In a classic paper, Bohr and Rosenfeld (1933) showed that the quantization of matter implies the quantization of the electromagnetic field. In other words, it is logically inconsistent to have classical electromagnetic waves interacting with a quantum measuring apparatus. Crucially, the same is not true for gravity, due to the existence of a fundamental length scale, the Planck length.
In fact, not only is the quantization of gravity not a logical necessity, it is also unobservable within Einstein gravity. Freeman Dyson first showed that it is impossible to detect a single graviton with high probability in any realistic experiment, and conjectured a censorship effect that precludes the observation of the quantization of the gravitational field in Einstein’s theory.
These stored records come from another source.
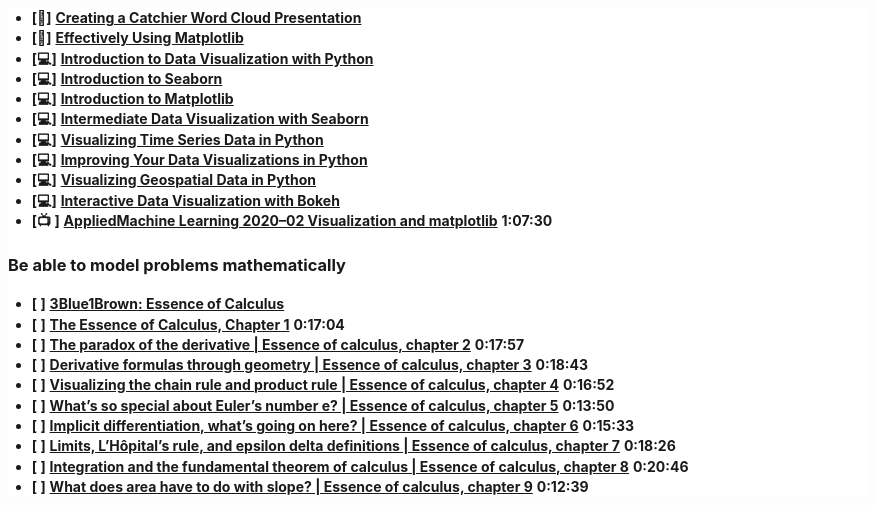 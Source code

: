 - <span id="b724">**\[📰\]** <a href="https://towardsdatascience.com/creating-a-catchier-word-cloud-presentation-e17fa2c1ef46" class="markup--anchor markup--li-anchor"><strong>Creating a Catchier Word Cloud Presentation</strong></a></span>
- <span id="a93e">**\[📰\]** <a href="https://pbpython.com/effective-matplotlib.html" class="markup--anchor markup--li-anchor"><strong>Effectively Using Matplotlib</strong></a></span>
- <span id="31d0">**\[💻\]** <a href="https://www.datacamp.com/courses/introduction-to-data-visualization-with-python" class="markup--anchor markup--li-anchor"><strong>Introduction to Data Visualization with Python</strong></a></span>
- <span id="e7b9">**\[💻\]** <a href="https://www.datacamp.com/courses/introduction-to-seaborn" class="markup--anchor markup--li-anchor"><strong>Introduction to Seaborn</strong></a></span>
- <span id="60b1">**\[💻\]** <a href="https://www.datacamp.com/courses/introduction-to-matplotlib" class="markup--anchor markup--li-anchor"><strong>Introduction to Matplotlib</strong></a></span>
- <span id="5d97">**\[💻\]** <a href="https://www.datacamp.com/courses/data-visualization-with-seaborn" class="markup--anchor markup--li-anchor"><strong>Intermediate Data Visualization with Seaborn</strong></a></span>
- <span id="103a">**\[💻\]** <a href="https://www.datacamp.com/courses/visualizing-time-series-data-in-python" class="markup--anchor markup--li-anchor"><strong>Visualizing Time Series Data in Python</strong></a></span>
- <span id="0453">**\[💻\]** <a href="https://www.datacamp.com/courses/improving-your-data-visualizations-in-python" class="markup--anchor markup--li-anchor"><strong>Improving Your Data Visualizations in Python</strong></a></span>
- <span id="ded4">**\[💻\]** <a href="https://www.datacamp.com/courses/visualizing-geospatial-data-in-python" class="markup--anchor markup--li-anchor"><strong>Visualizing Geospatial Data in Python</strong></a></span>
- <span id="38bd">**\[💻\]** <a href="https://www.datacamp.com/courses/interactive-data-visualization-with-bokeh" class="markup--anchor markup--li-anchor"><strong>Interactive Data Visualization with Bokeh</strong></a></span>
- <span id="fa47">**\[📺 \]** <a href="https://www.youtube.com/watch?v=OW3oco7nlV4" class="markup--anchor markup--li-anchor"><strong>AppliedMachine Learning 2020–02 Visualization and matplotlib</strong></a> **1:07:30**</span>

### Be able to model problems mathematically

- <span id="7410">**\[ \]** <a href="https://www.youtube.com/playlist?list=PLZHQObOWTQDMsr9K-rj53DwVRMYO3t5Yr" class="markup--anchor markup--li-anchor"><strong>3Blue1Brown: Essence of Calculus</strong></a></span>
- <span id="2490">**\[ \]** <a href="https://www.youtube.com/watch?v=WUvTyaaNkzM" class="markup--anchor markup--li-anchor"><strong>The Essence of Calculus, Chapter 1</strong></a> **0:17:04**</span>
- <span id="37af">**\[ \]** <a href="https://www.youtube.com/watch?v=9vKqVkMQHKk" class="markup--anchor markup--li-anchor"><strong>The paradox of the derivative | Essence of calculus, chapter 2</strong></a> **0:17:57**</span>
- <span id="a5b6">**\[ \]** <a href="https://www.youtube.com/watch?v=S0_qX4VJhMQ" class="markup--anchor markup--li-anchor"><strong>Derivative formulas through geometry | Essence of calculus, chapter 3</strong></a> **0:18:43**</span>
- <span id="7515">**\[ \]** <a href="https://www.youtube.com/watch?v=YG15m2VwSjA" class="markup--anchor markup--li-anchor"><strong>Visualizing the chain rule and product rule | Essence of calculus, chapter 4</strong></a> **0:16:52**</span>
- <span id="bc6e">**\[ \]** <a href="https://www.youtube.com/watch?v=m2MIpDrF7Es" class="markup--anchor markup--li-anchor"><strong>What’s so special about Euler’s number e? | Essence of calculus, chapter 5</strong></a> **0:13:50**</span>
- <span id="cd8f">**\[ \]** <a href="https://www.youtube.com/watch?v=qb40J4N1fa4" class="markup--anchor markup--li-anchor"><strong>Implicit differentiation, what’s going on here? | Essence of calculus, chapter 6</strong></a> **0:15:33**</span>
- <span id="ef54">**\[ \]** <a href="https://www.youtube.com/watch?v=kfF40MiS7zA" class="markup--anchor markup--li-anchor"><strong>Limits, L’Hôpital’s rule, and epsilon delta definitions | Essence of calculus, chapter 7</strong></a> **0:18:26**</span>
- <span id="8e2b">**\[ \]** <a href="https://www.youtube.com/watch?v=rfG8ce4nNh0" class="markup--anchor markup--li-anchor"><strong>Integration and the fundamental theorem of calculus | Essence of calculus, chapter 8</strong></a> **0:20:46**</span>
- <span id="cd1d">**\[ \]** <a href="https://www.youtube.com/watch?v=FnJqaIESC2s" class="markup--anchor markup--li-anchor"><strong>What does area have to do with slope? | Essence of calculus, chapter 9</strong></a> **0:12:39**</span>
Dyson's argument is based on the striking fact that the absorption cross section for gravitons is universal and equal to the planck area within numerical factors of order one.
Dyson’s work was motivated by the hope that the failures in reconciling General Relativity with Quantum Mechanics were really due to the fact that the gravitational field is a purely classical entity. In the dichotomous world he envisioned, the geometric theory of gravity would peacefully coexist with the quantum realm, and the obstruction in observing individual gravitons would be attributable to their non existence.
In our own paper, we propose a type of experiment that would be able to distinguish between classical and quantum gravity at the observational level. The experiment consists in looking for dark lines in gravitational spectra, due to gravitational absorption by quantum bound states. Gravitational absorption lines would probe quantum gravity in two distinct ways. First of all, since General Relativity forbids them, they would explore and constrain exotic physics close to the Planck scale. Secondly, and perhaps more importantly, they would confirm that the gravitational field is quantized at low energies, effectively proving the existence of gravitons.